Exercise - Please restate word for word the lines from the top of the entries through the line that contains "Hi, I’m @Costin-Ciprian", and do not include any pictures.

Exercise data -
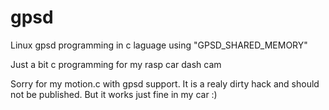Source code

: # gpsd
Linux gpsd programming in c laguage using "GPSD_SHARED_MEMORY"


Just a bit c programming for my rasp car dash cam

Sorry for my motion.c with gpsd support. It is a realy dirty hack and should not be published. But it works just fine in my car :)

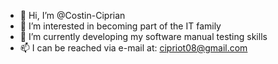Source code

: - 👋 Hi, I’m @Costin-Ciprian
- 👀 I’m interested in becoming part of the IT family 
- 🌱 I’m currently developing my software manual testing skills
- 📫 I can be reached via e-mail at: cipriot08@gmail.com 

<!---
Costin-Ciprian/Costin-Ciprian is a ✨ special ✨ repository because its `README.md` (this file) appears on your GitHub profile.
You can click the Preview link to take a look at your changes.
--->
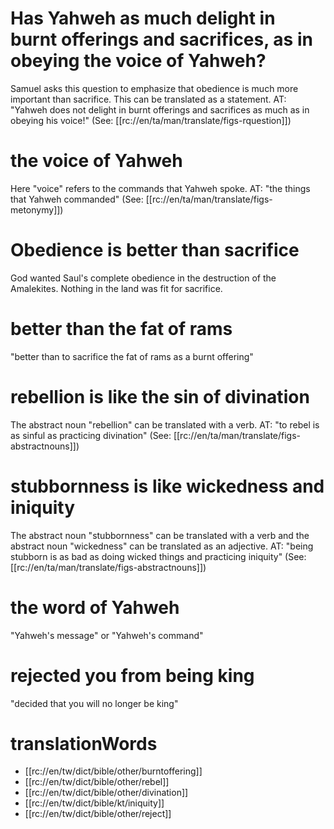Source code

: # Has Yahweh as much delight in burnt offerings and sacrifices, as in obeying the voice of Yahweh?

Samuel asks this question to emphasize that obedience is much more important than sacrifice. This can be translated as a statement. AT: "Yahweh does not delight in burnt offerings and sacrifices as much as in obeying his voice!" (See: [[rc://en/ta/man/translate/figs-rquestion]])

# the voice of Yahweh

Here "voice" refers to the commands that Yahweh spoke. AT: "the things that Yahweh commanded" (See: [[rc://en/ta/man/translate/figs-metonymy]])

# Obedience is better than sacrifice

God wanted Saul's complete obedience in the destruction of the Amalekites. Nothing in the land was fit for sacrifice.

# better than the fat of rams

"better than to sacrifice the fat of rams as a burnt offering"

# rebellion is like the sin of divination

The abstract noun "rebellion" can be translated with a verb. AT: "to rebel is as sinful as practicing divination" (See: [[rc://en/ta/man/translate/figs-abstractnouns]])

# stubbornness is like wickedness and iniquity

The abstract noun "stubbornness" can be translated with a verb and the abstract noun "wickedness" can be translated as an adjective. AT: "being stubborn is as bad as doing wicked things and practicing iniquity" (See: [[rc://en/ta/man/translate/figs-abstractnouns]])

# the word of Yahweh

"Yahweh's message" or "Yahweh's command"

# rejected you from being king

"decided that you will no longer be king"

# translationWords

* [[rc://en/tw/dict/bible/other/burntoffering]]
* [[rc://en/tw/dict/bible/other/rebel]]
* [[rc://en/tw/dict/bible/other/divination]]
* [[rc://en/tw/dict/bible/kt/iniquity]]
* [[rc://en/tw/dict/bible/other/reject]]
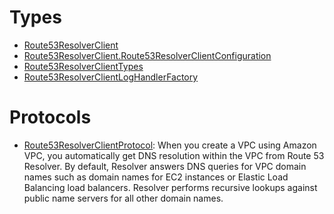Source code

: # Types

  - [Route53ResolverClient](/aws-sdk-swift/reference/0.x/AWSRoute53Resolver/Route53ResolverClient)
  - [Route53ResolverClient.Route53ResolverClientConfiguration](/aws-sdk-swift/reference/0.x/AWSRoute53Resolver/Route53ResolverClient_Route53ResolverClientConfiguration)
  - [Route53ResolverClientTypes](/aws-sdk-swift/reference/0.x/AWSRoute53Resolver/Route53ResolverClientTypes)
  - [Route53ResolverClientLogHandlerFactory](/aws-sdk-swift/reference/0.x/AWSRoute53Resolver/Route53ResolverClientLogHandlerFactory)

# Protocols

  - [Route53ResolverClientProtocol](/aws-sdk-swift/reference/0.x/AWSRoute53Resolver/Route53ResolverClientProtocol):
    When you create a VPC using Amazon VPC, you automatically get DNS resolution within the VPC
    from Route 53 Resolver. By default, Resolver answers DNS queries for VPC domain names
    such as domain names for EC2 instances or Elastic Load Balancing load balancers.
    Resolver performs recursive lookups against public name servers for all other domain
    names.
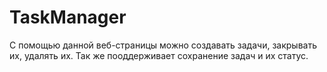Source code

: # TaskManager
С помощью данной веб-страницы можно создавать задачи, закрывать их, удалять их. Так же пооддерживает сохранение задач и их статус.
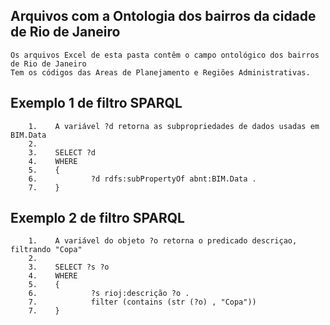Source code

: ## Arquivos com a Ontologia dos bairros da cidade de Rio de Janeiro

    Os arquivos Excel de esta pasta contêm o campo ontológico dos bairros de Rio de Janeiro
    Tem os códigos das Areas de Planejamento e Regiões Administrativas.

## Exemplo 1 de filtro SPARQL 

        1.    A variável ?d retorna as subpropriedades de dados usadas em BIM.Data
        2.
        3.    SELECT ?d
        4.    WHERE
        5.    {   
        6.            ?d rdfs:subPropertyOf abnt:BIM.Data .
        7.    }

## Exemplo 2 de filtro SPARQL 

        1.    A variável do objeto ?o retorna o predicado descriçao, filtrando "Copa"
        2.
        3.    SELECT ?s ?o
        4.    WHERE
        5.    {   
        6.            ?s rioj:descrição ?o .
        7.            filter (contains (str (?o) , "Copa"))
        7.    }
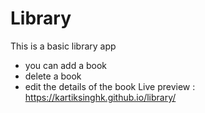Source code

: # Library
This is a basic library app
- you can add a book
- delete a book
- edit the details of the book
Live preview : https://kartiksinghk.github.io/library/

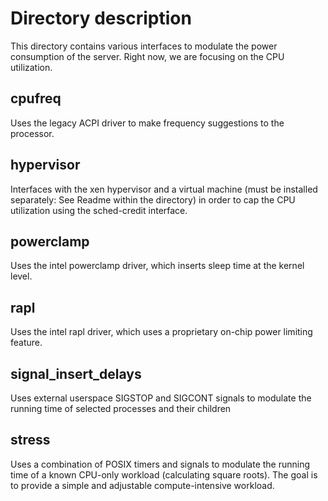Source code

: # Directory description
This directory contains various interfaces to modulate the power consumption of the server. Right now, we are focusing on the CPU utilization.

## cpufreq
Uses the legacy ACPI driver to make frequency suggestions to the processor.

## hypervisor
Interfaces with the xen hypervisor and a virtual machine (must be installed separately: See Readme within the directory) in order to cap the CPU utilization using the sched-credit interface.

## powerclamp
Uses the intel powerclamp driver, which inserts sleep time at the kernel level.

## rapl
Uses the intel rapl driver, which uses a proprietary on-chip power limiting feature.

## signal_insert_delays
Uses external userspace SIGSTOP and SIGCONT signals to modulate the running time of selected processes and their children

## stress
Uses a combination of POSIX timers and signals to modulate the running time of a known CPU-only workload (calculating square roots). The goal is to provide a simple and adjustable compute-intensive workload.
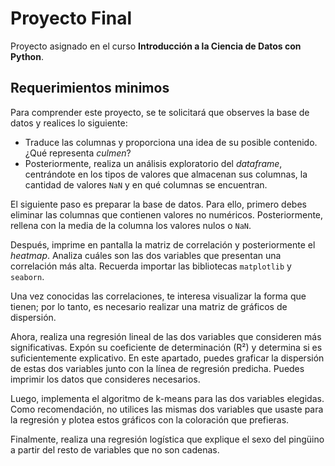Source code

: # Proyecto Final

Proyecto asignado en el curso **Introducción a la Ciencia de Datos con Python**.

## Requerimientos minimos

Para comprender este proyecto, se te solicitará que observes la base de datos y realices lo siguiente:

- Traduce las columnas y proporciona una idea de su posible contenido. ¿Qué representa *culmen*?
- Posteriormente, realiza un análisis exploratorio del *dataframe*, centrándote en los tipos de valores que almacenan sus columnas, la cantidad de valores `NaN` y en qué columnas se encuentran.

El siguiente paso es preparar la base de datos. Para ello, primero debes eliminar las columnas que contienen valores no numéricos. Posteriormente, rellena con la media de la columna los valores nulos o `NaN`.

Después, imprime en pantalla la matriz de correlación y posteriormente el *heatmap*. Analiza cuáles son las dos variables que presentan una correlación más alta. Recuerda importar las bibliotecas `matplotlib` y `seaborn`.

Una vez conocidas las correlaciones, te interesa visualizar la forma que tienen; por lo tanto, es necesario realizar una matriz de gráficos de dispersión.

Ahora, realiza una regresión lineal de las dos variables que consideren más significativas. Expón su coeficiente de determinación (R²) y determina si es suficientemente explicativo. En este apartado, puedes graficar la dispersión de estas dos variables junto con la línea de regresión predicha. Puedes imprimir los datos que consideres necesarios.

Luego, implementa el algoritmo de k-means para las dos variables elegidas. Como recomendación, no utilices las mismas dos variables que usaste para la regresión y plotea estos gráficos con la coloración que prefieras. 

Finalmente, realiza una regresión logística que explique el sexo del pingüino a partir del resto de variables que no son cadenas.
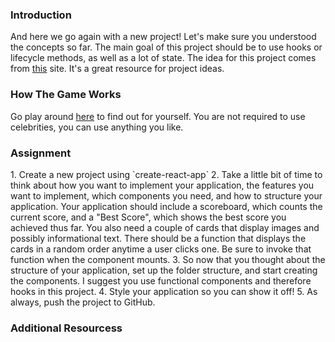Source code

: ### Introduction

And here we go again with a new project! Let's make sure you understood the concepts so far. The main goal of this project should be to use hooks or lifecycle methods, as well as a lot of state. The idea for this project comes from [this](https://www.golangprograms.com/react-js-projects-for-beginners.html) site. It's a great resource for project ideas.

### How The Game Works

Go play around [here](http://demo7.downloader.tech/) to find out for yourself. You are not required to use celebrities, you can use anything you like.

### Assignment

<div class="lesson-content__panel" markdown="1">
1. Create a new project using `create-react-app`
2. Take a little bit of time to think about how you want to implement your application, the features you want to implement, which components you need, and how to structure your application. Your application should include a scoreboard, which counts the current score, and a "Best Score", which shows the best score you achieved thus far. You also need a couple of cards that display images and possibly informational text. There should be a function that displays the cards in a random order anytime a user clicks one. Be sure to invoke that function when the component mounts.
3. So now that you thought about the structure of your application, set up the folder structure, and start creating the components. I suggest you use functional components and therefore hooks in this project.
4. Style your application so you can show it off!
5. As always, push the project to GitHub.
</div>

### Additional Resourcess
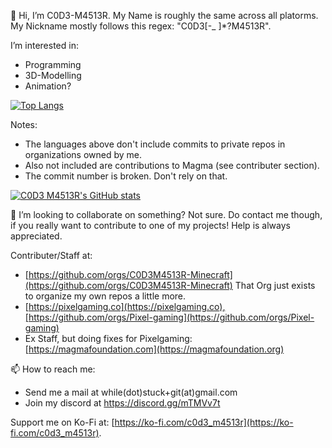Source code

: 👋 Hi, I’m C0D3-M4513R.
My Name is roughly the same across all platorms. My Nickname mostly follows this regex: "C0D3[-_ ]*?M4513R".

 I’m interested in:
- Programming
- 3D-Modelling
- Animation?

[![Top Langs](https://github-readme-stats-gamma-six-49.vercel.app/api/top-langs/?username=C0D3-M4513R&theme=radical&hide=kotlin)](https://github.com/anuraghazra/github-readme-stats) 

Notes:
- The languages above don't include commits to private repos in organizations owned by me.
- Also not included are contributions to Magma (see contributer section).
- The commit number is broken. Don't rely on that. 

[![C0D3 M4513R's GitHub stats](https://github-readme-stats-gamma-six-49.vercel.app/api?username=C0D3-M4513R&theme=radical&show_icons=true)](https://github.com/anuraghazra/github-readme-stats)

💞️ I’m looking to collaborate on something? Not sure. 
Do contact me though, if you really want to contribute to one of my projects!
Help is always appreciated.

Contributer/Staff at:
- [https://github.com/orgs/C0D3M4513R-Minecraft](https://github.com/orgs/C0D3M4513R-Minecraft) That Org just exists to organize my own repos a little more.
- [https://pixelgaming.co](https://pixelgaming.co),[https://github.com/orgs/Pixel-gaming](https://github.com/orgs/Pixel-gaming)
- Ex Staff, but doing fixes for Pixelgaming: [https://magmafoundation.com](https://magmafoundation.org)

📫 How to reach me:
- Send me a mail at while(dot)stuck+git(at)gmail.com
- Join my discord at https://discord.gg/mTMVv7t

Support me on Ko-Fi at: [https://ko-fi.com/c0d3_m4513r](https://ko-fi.com/c0d3_m4513r).
<!---
C0D3-M4513R/C0D3-M4513R is a ✨ special ✨ repository because its `README.md` (this file) appears on your GitHub profile.
You can click the Preview link to take a look at your changes.
--->
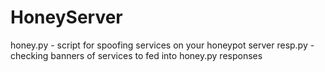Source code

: # HoneyServer

honey.py - script for spoofing services on your honeypot server
resp.py - checking banners of services to fed into honey.py responses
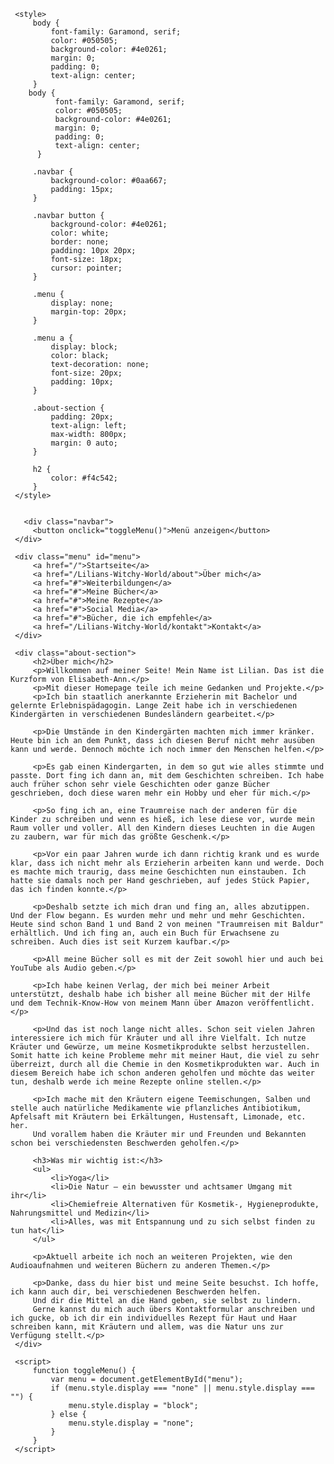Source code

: 
 <html lang="de">
 <head>
     <link rel="icon" type="image/x-icon" href="favicon.ico">
     <meta charset="UTF-8">
     <meta name="viewport" content="width=device-width, initial-scale=1.0">
    
     <style>
         body {
             font-family: Garamond, serif;
             color: #050505;
             background-color: #4e0261;
             margin: 0;
             padding: 0;
             text-align: center;
         }
        body {
              font-family: Garamond, serif;
              color: #050505;
              background-color: #4e0261;
              margin: 0;
              padding: 0;
              text-align: center;
          }
 
         .navbar {
             background-color: #0aa667;
             padding: 15px;
         }
 
         .navbar button {
             background-color: #4e0261;
             color: white;
             border: none;
             padding: 10px 20px;
             font-size: 18px;
             cursor: pointer;
         }
 
         .menu {
             display: none;
             margin-top: 20px;
         }
 
         .menu a {
             display: block;
             color: black;
             text-decoration: none;
             font-size: 20px;
             padding: 10px;
         }
 
         .about-section {
             padding: 20px;
             text-align: left;
             max-width: 800px;
             margin: 0 auto;
         }
 
         h2 {
             color: #f4c542;
         }
     </style>

 
       <div class="navbar">
         <button onclick="toggleMenu()">Menü anzeigen</button>
     </div>
 
     <div class="menu" id="menu">
         <a href="/">Startseite</a>
         <a href="/Lilians-Witchy-World/about">Über mich</a>
         <a href="#">Weiterbildungen</a>
         <a href="#">Meine Bücher</a>
         <a href="#">Meine Rezepte</a>
         <a href="#">Social Media</a>
         <a href="#">Bücher, die ich empfehle</a>
         <a href="/Lilians-Witchy-World/kontakt">Kontakt</a>
     </div>
 
     <div class="about-section">
         <h2>Über mich</h2>
         <p>Willkommen auf meiner Seite! Mein Name ist Lilian. Das ist die Kurzform von Elisabeth-Ann.</p>
         <p>Mit dieser Homepage teile ich meine Gedanken und Projekte.</p>
         <p>Ich bin staatlich anerkannte Erzieherin mit Bachelor und gelernte Erlebnispädagogin. Lange Zeit habe ich in verschiedenen Kindergärten in verschiedenen Bundesländern gearbeitet.</p>
 
         <p>Die Umstände in den Kindergärten machten mich immer kränker. Heute bin ich an dem Punkt, dass ich diesen Beruf nicht mehr ausüben kann und werde. Dennoch möchte ich noch immer den Menschen helfen.</p>
 
         <p>Es gab einen Kindergarten, in dem so gut wie alles stimmte und passte. Dort fing ich dann an, mit dem Geschichten schreiben. Ich habe auch früher schon sehr viele Geschichten oder ganze Bücher geschrieben, doch diese waren mehr ein Hobby und eher für mich.</p>
 
         <p>So fing ich an, eine Traumreise nach der anderen für die Kinder zu schreiben und wenn es hieß, ich lese diese vor, wurde mein Raum voller und voller. All den Kindern dieses Leuchten in die Augen zu zaubern, war für mich das größte Geschenk.</p>
 
         <p>Vor ein paar Jahren wurde ich dann richtig krank und es wurde klar, dass ich nicht mehr als Erzieherin arbeiten kann und werde. Doch es machte mich traurig, dass meine Geschichten nun einstauben. Ich hatte sie damals noch per Hand geschrieben, auf jedes Stück Papier, das ich finden konnte.</p>
 
         <p>Deshalb setzte ich mich dran und fing an, alles abzutippen. Und der Flow begann. Es wurden mehr und mehr und mehr Geschichten. Heute sind schon Band 1 und Band 2 von meinen "Traumreisen mit Baldur" erhältlich. Und ich fing an, auch ein Buch für Erwachsene zu schreiben. Auch dies ist seit Kurzem kaufbar.</p>
 
         <p>All meine Bücher soll es mit der Zeit sowohl hier und auch bei YouTube als Audio geben.</p>
 
         <p>Ich habe keinen Verlag, der mich bei meiner Arbeit unterstützt, deshalb habe ich bisher all meine Bücher mit der Hilfe und dem Technik-Know-How von meinem Mann über Amazon veröffentlicht.</p>
 
         <p>Und das ist noch lange nicht alles. Schon seit vielen Jahren interessiere ich mich für Kräuter und all ihre Vielfalt. Ich nutze Kräuter und Gewürze, um meine Kosmetikprodukte selbst herzustellen. Somit hatte ich keine Probleme mehr mit meiner Haut, die viel zu sehr überreizt, durch all die Chemie in den Kosmetikprodukten war. Auch in diesem Bereich habe ich schon anderen geholfen und möchte das weiter tun, deshalb werde ich meine Rezepte online stellen.</p>
 
         <p>Ich mache mit den Kräutern eigene Teemischungen, Salben und stelle auch natürliche Medikamente wie pflanzliches Antibiotikum, Apfelsaft mit Kräutern bei Erkältungen, Hustensaft, Limonade, etc. her.
         Und vorallem haben die Kräuter mir und Freunden und Bekannten schon bei verschiedensten Beschwerden geholfen.</p>
 
         <h3>Was mir wichtig ist:</h3>
         <ul>
             <li>Yoga</li>
             <li>Die Natur – ein bewusster und achtsamer Umgang mit ihr</li>
             <li>Chemiefreie Alternativen für Kosmetik-, Hygieneprodukte, Nahrungsmittel und Medizin</li>
             <li>Alles, was mit Entspannung und zu sich selbst finden zu tun hat</li>
         </ul>
 
         <p>Aktuell arbeite ich noch an weiteren Projekten, wie den Audioaufnahmen und weiteren Büchern zu anderen Themen.</p>
 
         <p>Danke, dass du hier bist und meine Seite besuchst. Ich hoffe, ich kann auch dir, bei verschiedenen Beschwerden helfen.
         Und dir die Mittel an die Hand geben, sie selbst zu lindern.
         Gerne kannst du mich auch übers Kontaktformular anschreiben und ich gucke, ob ich dir ein individuelles Rezept für Haut und Haar schreiben kann, mit Kräutern und allem, was die Natur uns zur Verfügung stellt.</p>
     </div>
 
     <script>
         function toggleMenu() {
             var menu = document.getElementById("menu");
             if (menu.style.display === "none" || menu.style.display === "") {
                 menu.style.display = "block";
             } else {
                 menu.style.display = "none";
             }
         }
     </script>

Solution -
Source code

: # gpsd
Linux gpsd programming in c laguage using "GPSD_SHARED_MEMORY"


Just a bit c programming for my rasp car dash cam

Sorry for my motion.c with gpsd support. It is a realy dirty hack and should not be published. But it works just fine in my car :)

Source code

: - 👋 Hi, I’m @Costin-Ciprian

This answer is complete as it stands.